* [YOUR ASSIGNMENT]
A complete answer retypes each of the records below precisely and includes none of the pictures.

* [RECORDS FOR THE TASK]
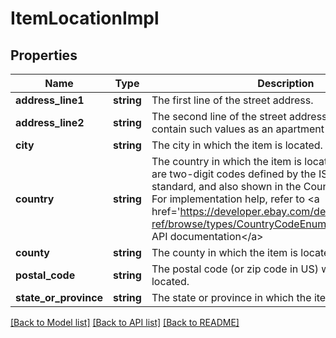 # ItemLocationImpl

## Properties
Name | Type | Description | Notes
------------ | ------------- | ------------- | -------------
**address_line1** | **string** | The first line of the street address. | [optional] 
**address_line2** | **string** | The second line of the street address. This field may contain such values as an apartment or suite number. | [optional] 
**city** | **string** | The city in which the item is located. | [optional] 
**country** | **string** | The country in which the item is located. These values are two-digit codes defined by the ISO 3166-1 alpha-2 standard, and also shown in the CountryCodeEnum type. For implementation help, refer to &lt;a href&#x3D;&#39;https://developer.ebay.com/devzone/rest/api-ref/browse/types/CountryCodeEnum.html&#39;&gt;eBay API documentation&lt;/a&gt; | [optional] 
**county** | **string** | The county in which the item is located. | [optional] 
**postal_code** | **string** | The postal code (or zip code in US) where the item is located. | [optional] 
**state_or_province** | **string** | The state or province in which the item is located. | [optional] 

[[Back to Model list]](../README.md#documentation-for-models) [[Back to API list]](../README.md#documentation-for-api-endpoints) [[Back to README]](../README.md)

* [ANSWER TO THE PROBLEM]
 # ItemLocationImpl

## Properties
Name | Type | Description | Notes
------------ | ------------- | ------------- | -------------
**address_line1** | **string** | The first line of the street address. | [optional] 
**address_line2** | **string** | The second line of the street address. This field may contain such values as an apartment or suite number. | [optional] 
**city** | **string** | The city in which the item is located. | [optional] 
**country** | **string** | The country in which the item is located. These values are two-digit codes defined by the ISO 3166-1 alpha-2 standard, and also shown in the CountryCodeEnum type. For implementation help, refer to &lt;a href&#x3D;&#39;https://developer.ebay.com/devzone/rest/api-ref/browse/types/CountryCodeEnum.html&#39;&gt;eBay API documentation&lt;/a&gt; | [optional] 
**county** | **string** | The county in which the item is located. | [optional] 
**postal_code** | **string** | The postal code (or zip code in US) where the item is located. | [optional] 
**state_or_province** | **string** | The state or province in which the item is located. | [optional] 

[[Back to Model list]](../README.md#documentation-for-models) [[Back to API list]](../README.md#documentation-for-api-endpoints) [[Back to README]](../README.md)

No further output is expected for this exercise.